Aim of the exercise: Which lines below fall between the one containing "- [ ] Define" and the one containing "## Sprint 1 Tasks"? Repeat them exactly, counting both of those lines, and add nothing else.

╭──

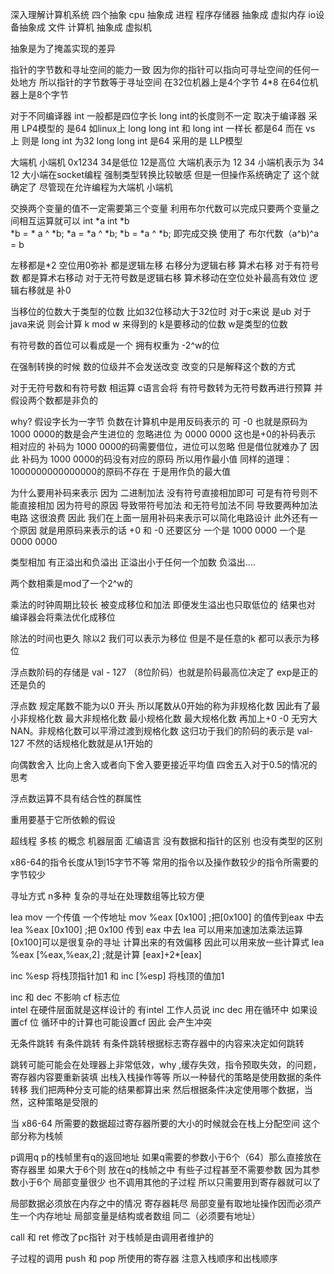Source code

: 深入理解计算机系统
四个抽象
cpu 抽象成 进程
程序存储器 抽象成 虚拟内存
io设备抽象成 文件
计算机 抽象成 虚拟机

抽象是为了掩盖实现的差异

指针的字节数和寻址空间的能力一致 因为你的指针可以指向可寻址空间的任何一处地方 所以指针的字节数等于寻址空间 在32位机器上是4个字节 4*8 在64位机器上是8个字节

对于不同编译器 int 一般都是四位字长 long int的长度则不一定 取决于编译器 采用 LP4模型的 是64 如linux上 long long int 和 long int 一样长 都是64 而在 vs 上 则是 long int 为32  long long int 是64 采用的是 LLP模型

大端机  小端机  0x1234  34是低位 12是高位 
大端机表示为 12 34
小端机表示为 34 12
大小端在socket编程 强制类型转换比较敏感 但是一但操作系统确定了 这个就确定了 尽管现在允许编程为大端机 小端机

交换两个变量的值不一定需要第三个变量 利用布尔代数可以完成只要两个变量之间相互运算就可以
int *a int *b  
*b = * a ^  *b;
*a = *a ^ *b;
*b = *a ^ *b;
即完成交换 使用了 布尔代数（a^b)^a = b

 左移都是*2 空位用0弥补 都是逻辑左移 
右移分为逻辑右移  算术右移 对于有符号数 都是算术右移动 对于无符号数是逻辑右移 算术移动在空位处补最高有效位  逻辑右移就是 补0

当移位的位数大于类型的位数 比如32位移动大于32位时 对于c来说 是ub 对于java来说 则会计算 k mod w 来得到的 k是要移动的位数 w是类型的位数

有符号数的首位可以看成是一个 拥有权重为 -2^w的位



在强制转换的时候 数的位级并不会发送改变 改变的只是解释这个数的方式

对于无符号数和有符号数 相运算 c语言会将 有符号数转为无符号数再进行预算 并假设两个数都是非负的


why?
假设字长为一字节
负数在计算机中是用反码表示的 可 -0 也就是原码为 1000 0000的数是会产生进位的 忽略进位 为 0000 0000 这也是+0的补码表示 相对应的 补码为 1000 0000的码需要借位，进位可以忽略 但是借位就难办了 因此 补码为 1000 0000的码没有对应的原码 所以用作最小值 同样的道理：
1000000000000000的原码不存在 于是用作负的最大值

为什么要用补码来表示 因为 二进制加法 没有符号直接相加即可 可是有符号则不能直接相加 因为符号的原因 导致带符号加法 和无符号加法不同 导致要两种加法电路 这很浪费 因此 我们在上面一层用补码来表示可以简化电路设计
此外还有一个原因 就是用原码来表示的话 +0 和 -0 还要区分 一个是 1000 0000 一个是 0000 0000

类型相加 有正溢出和负溢出 正溢出小于任何一个加数 负溢出....

两个数相乘是mod了一个2^w的

乘法的时钟周期比较长 被变成移位和加法 即便发生溢出也只取低位的 结果也对 编译器会将乘法优化成移位

除法的时间也更久 除以2 我们可以表示为移位 但是不是任意的k 都可以表示为移位

浮点数阶码的存储是 val - 127 （8位阶码）也就是阶码最高位决定了 exp是正的还是负的

浮点数 规定尾数不能为以0 开头 所以尾数从0开始的称为非规格化数 因此有了最小非规格化数 最大非规格化数 最小规格化数 最大规格化数 再加上+0 -0 无穷大 NAN。非规格化数可以平滑过渡到规格化数 这归功于我们的阶码的表示是 val-127 不然的话规格化数就是从1开始的

向偶数舍入 比向上舍入或者向下舍入要更接近平均值
四舍五入对于0.5的情况的思考

浮点数运算不具有结合性的群属性

重用要基于它所依赖的假设

超线程 多核 的概念
机器层面 汇编语言 没有数据和指针的区别 也没有类型的区别

x86-64的指令长度从1到15字节不等 常用的指令以及操作数较少的指令所需要的字节较少

寻址方式 n多种 复杂的寻址在处理数组等比较方便

lea mov 一个传值 一个传地址
mov %eax [0x100] ;把[0x100] 的值传到eax 中去
lea %eax [0x100] ;把 0x100 传到 eax 中去
lea 可以用来加速加法乘法运算 [0x100]可以是很复杂的寻址 计算出来的有效偏移 因此可以用来放一些计算式
lea %eax [%eax,%eax,2] ;就是计算 [eax]+2*[eax]

inc %esp 将栈顶指针加1
和 
inc [%esp] 将栈顶的值加1

inc 和 dec 不影响 cf 标志位  
intel 在硬件层面就是这样设计的 有intel 工作人员说 inc dec 用在循环中 如果设置cf 位 循环中的计算也可能设置cf 因此 会产生冲突

无条件跳转 有条件跳转 有条件跳转根据标志寄存器中的内容来决定如何跳转

跳转可能可能会在处理器上非常低效，why ,缓存失效，指令预取失效，的问题，寄存器内容要重新装填 出栈入栈操作等等 所以一种替代的策略是使用数据的条件转移
我们把两种分支可能的结果都算出来 然后根据条件决定使用哪个数据，当然，这种策略是受限的

当 x86-64 所需要的数据超过寄存器所要的大小的时候就会在栈上分配空间 这个部分称为栈帧

p调用q p的栈帧里有q的返回地址  如果q需要的参数小于6个（64）那么直接放在寄存器里 如果大于6个则 放在q的栈帧之中
有些子过程甚至不需要参数 因为其参数小于6个 局部变量很少 也不调用其他的子过程 所以只需要用到寄存器就可以了
 
 局部数据必须放在内存之中的情况
 寄存器耗尽
 局部变量有取地址操作因而必须产生一个内存地址
 局部变量是结构或者数组 同二（必须要有地址）

 call 和 ret 修改了pc指针 对于栈帧是由调用者维护的

 子过程的调用 push 和 pop 所使用的寄存器 注意入栈顺序和出栈顺序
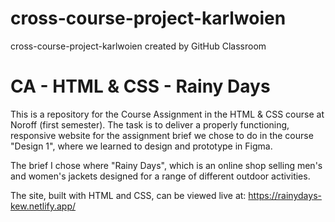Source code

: # cross-course-project-karlwoien

cross-course-project-karlwoien created by GitHub Classroom

# CA - HTML & CSS - Rainy Days

This is a repository for the Course Assignment in the HTML & CSS course at Noroff (first semester). 
The task is to deliver a properly functioning, responsive website for the assignment brief we chose to do in the course "Design 1", where we learned to design and prototype in Figma. 

The brief I chose where "Rainy Days", which is an online shop selling men's and women's jackets designed for a range of different outdoor activities. 

The site, built with HTML and CSS, can be viewed live at: https://rainydays-kew.netlify.app/

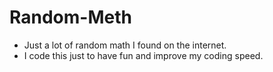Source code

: # Random-Meth
- Just a lot of random math I found on the internet.
- I code this just to have fun and improve my coding speed.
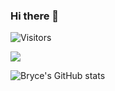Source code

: ### Hi there 👋

<!--
**brycehills/brycehills** is a ✨ _special_ ✨ repository because its `README.md` (this file) appears on your GitHub profile.

Here are some ideas to get you started:

- 🔭 I’m currently working on ..
- 🌱 I’m currently learning ...
- 👯 I’m looking to collaborate on ...
- 🤔 I’m looking for help with ...
- 💬 Ask me about ...
- 📫 How to reach me: ...
- ⚡ Fun fact: ...
-->

![Visitors](https://api.visitorbadge.io/api/visitors?path=https%3A%2F%2Fgithub.com%2Fbrycehills&countColor=%23263759)

<img align="center" src="https://github-readme-stats.vercel.app/api/<CARD_TYPE>/?username=<USERNAME>&theme=<THEME_NAME>" />

![Bryce's GitHub stats](https://github-readme-stats.vercel.app/api?username=brycehills&count_private=true)

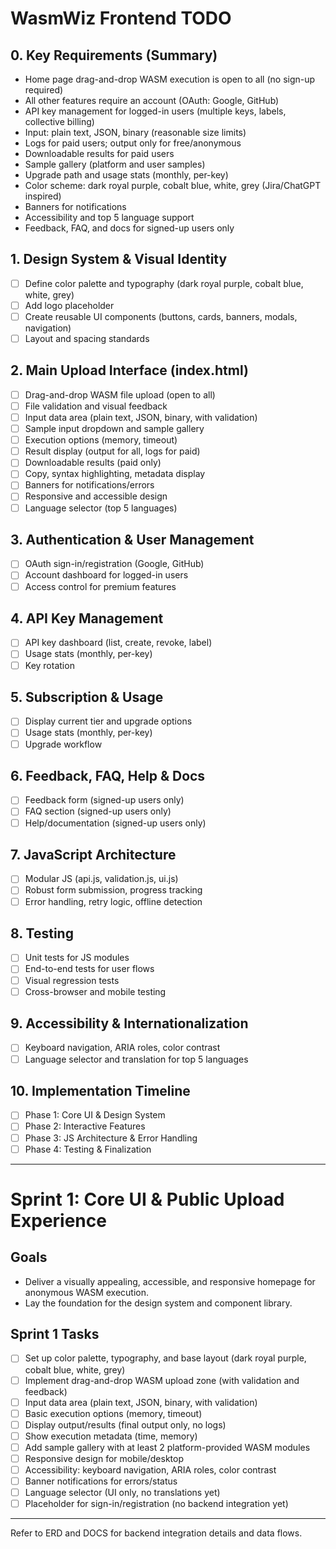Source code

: # WasmWiz Frontend TODO

## 0. Key Requirements (Summary)
- Home page drag-and-drop WASM execution is open to all (no sign-up required)
- All other features require an account (OAuth: Google, GitHub)
- API key management for logged-in users (multiple keys, labels, collective billing)
- Input: plain text, JSON, binary (reasonable size limits)
- Logs for paid users; output only for free/anonymous
- Downloadable results for paid users
- Sample gallery (platform and user samples)
- Upgrade path and usage stats (monthly, per-key)
- Color scheme: dark royal purple, cobalt blue, white, grey (Jira/ChatGPT inspired)
- Banners for notifications
- Accessibility and top 5 language support
- Feedback, FAQ, and docs for signed-up users only

## 1. Design System & Visual Identity
- [ ] Define color palette and typography (dark royal purple, cobalt blue, white, grey)
- [ ] Add logo placeholder
- [ ] Create reusable UI components (buttons, cards, banners, modals, navigation)
- [ ] Layout and spacing standards

## 2. Main Upload Interface (index.html)
- [ ] Drag-and-drop WASM file upload (open to all)
- [ ] File validation and visual feedback
- [ ] Input data area (plain text, JSON, binary, with validation)
- [ ] Sample input dropdown and sample gallery
- [ ] Execution options (memory, timeout)
- [ ] Result display (output for all, logs for paid)
- [ ] Downloadable results (paid only)
- [ ] Copy, syntax highlighting, metadata display
- [ ] Banners for notifications/errors
- [ ] Responsive and accessible design
- [ ] Language selector (top 5 languages)

## 3. Authentication & User Management
- [ ] OAuth sign-in/registration (Google, GitHub)
- [ ] Account dashboard for logged-in users
- [ ] Access control for premium features

## 4. API Key Management
- [ ] API key dashboard (list, create, revoke, label)
- [ ] Usage stats (monthly, per-key)
- [ ] Key rotation

## 5. Subscription & Usage
- [ ] Display current tier and upgrade options
- [ ] Usage stats (monthly, per-key)
- [ ] Upgrade workflow

## 6. Feedback, FAQ, Help & Docs
- [ ] Feedback form (signed-up users only)
- [ ] FAQ section (signed-up users only)
- [ ] Help/documentation (signed-up users only)

## 7. JavaScript Architecture
- [ ] Modular JS (api.js, validation.js, ui.js)
- [ ] Robust form submission, progress tracking
- [ ] Error handling, retry logic, offline detection

## 8. Testing
- [ ] Unit tests for JS modules
- [ ] End-to-end tests for user flows
- [ ] Visual regression tests
- [ ] Cross-browser and mobile testing

## 9. Accessibility & Internationalization
- [ ] Keyboard navigation, ARIA roles, color contrast
- [ ] Language selector and translation for top 5 languages

## 10. Implementation Timeline
- [ ] Phase 1: Core UI & Design System
- [ ] Phase 2: Interactive Features
- [ ] Phase 3: JS Architecture & Error Handling
- [ ] Phase 4: Testing & Finalization

---

# Sprint 1: Core UI & Public Upload Experience

## Goals
- Deliver a visually appealing, accessible, and responsive homepage for anonymous WASM execution.
- Lay the foundation for the design system and component library.

## Sprint 1 Tasks
- [ ] Set up color palette, typography, and base layout (dark royal purple, cobalt blue, white, grey)
- [ ] Implement drag-and-drop WASM upload zone (with validation and feedback)
- [ ] Input data area (plain text, JSON, binary, with validation)
- [ ] Basic execution options (memory, timeout)
- [ ] Display output/results (final output only, no logs)
- [ ] Show execution metadata (time, memory)
- [ ] Add sample gallery with at least 2 platform-provided WASM modules
- [ ] Responsive design for mobile/desktop
- [ ] Accessibility: keyboard navigation, ARIA roles, color contrast
- [ ] Banner notifications for errors/status
- [ ] Language selector (UI only, no translations yet)
- [ ] Placeholder for sign-in/registration (no backend integration yet)

---
Refer to ERD and DOCS for backend integration details and data flows.
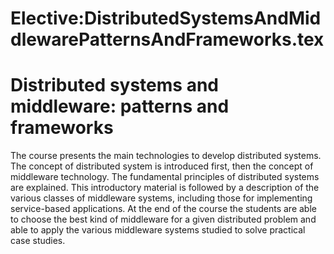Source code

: 






Elective:DistributedSystemsAndMiddlewarePatternsAndFrameworks.tex
=================================================================






Distributed systems and middleware: patterns and frameworks
===========================================================


The course presents the main technologies to develop distributed systems. The concept of distributed system is introduced first, then the concept of middleware technology. The fundamental principles of distributed systems are explained. This introductory material is followed by a description of the various classes of middleware systems, including those for implementing service-based applications. At the end of the course the students are able to choose the best kind of middleware for a given distributed problem and able to apply the various middleware systems studied to solve practical case studies.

╰──

Response:
- [ ] Define color palette and typography (dark royal purple, cobalt blue, white, grey)
- [ ] Add logo placeholder
- [ ] Create reusable UI components (buttons, cards, banners, modals, navigation)
- [ ] Layout and spacing standards

## 2. Main Upload Interface (index.html)
- [ ] Drag-and-drop WASM file upload (open to all)
- [ ] File validation and visual feedback
- [ ] Input data area (plain text, JSON, binary, with validation)
- [ ] Sample input dropdown and sample gallery
- [ ] Execution options (memory, timeout)
- [ ] Result display (output for all, logs for paid)
- [ ] Downloadable results (paid only)
- [ ] Copy, syntax highlighting, metadata display
- [ ] Banners for notifications/errors
- [ ] Responsive and accessible design
- [ ] Language selector (top 5 languages)

## 3. Authentication & User Management
- [ ] OAuth sign-in/registration (Google, GitHub)
- [ ] Account dashboard for logged-in users
- [ ] Access control for premium features

## 4. API Key Management
- [ ] API key dashboard (list, create, revoke, label)
- [ ] Usage stats (monthly, per-key)
- [ ] Key rotation

## 5. Subscription & Usage
- [ ] Display current tier and upgrade options
- [ ] Usage stats (monthly, per-key)
- [ ] Upgrade workflow

## 6. Feedback, FAQ, Help & Docs
- [ ] Feedback form (signed-up users only)
- [ ] FAQ section (signed-up users only)
- [ ] Help/documentation (signed-up users only)

## 7. JavaScript Architecture
- [ ] Modular JS (api.js, validation.js, ui.js)
- [ ] Robust form submission, progress tracking
- [ ] Error handling, retry logic, offline detection

## 8. Testing
- [ ] Unit tests for JS modules
- [ ] End-to-end tests for user flows
- [ ] Visual regression tests
- [ ] Cross-browser and mobile testing

## 9. Accessibility & Internationalization
- [ ] Keyboard navigation, ARIA roles, color contrast
- [ ] Language selector and translation for top 5 languages

## 10. Implementation Timeline
- [ ] Phase 1: Core UI & Design System
- [ ] Phase 2: Interactive Features
- [ ] Phase 3: JS Architecture & Error Handling
- [ ] Phase 4: Testing & Finalization

---

# Sprint 1: Core UI & Public Upload Experience

## Goals
- Deliver a visually appealing, accessible, and responsive homepage for anonymous WASM execution.
- Lay the foundation for the design system and component library.

## Sprint 1 Tasks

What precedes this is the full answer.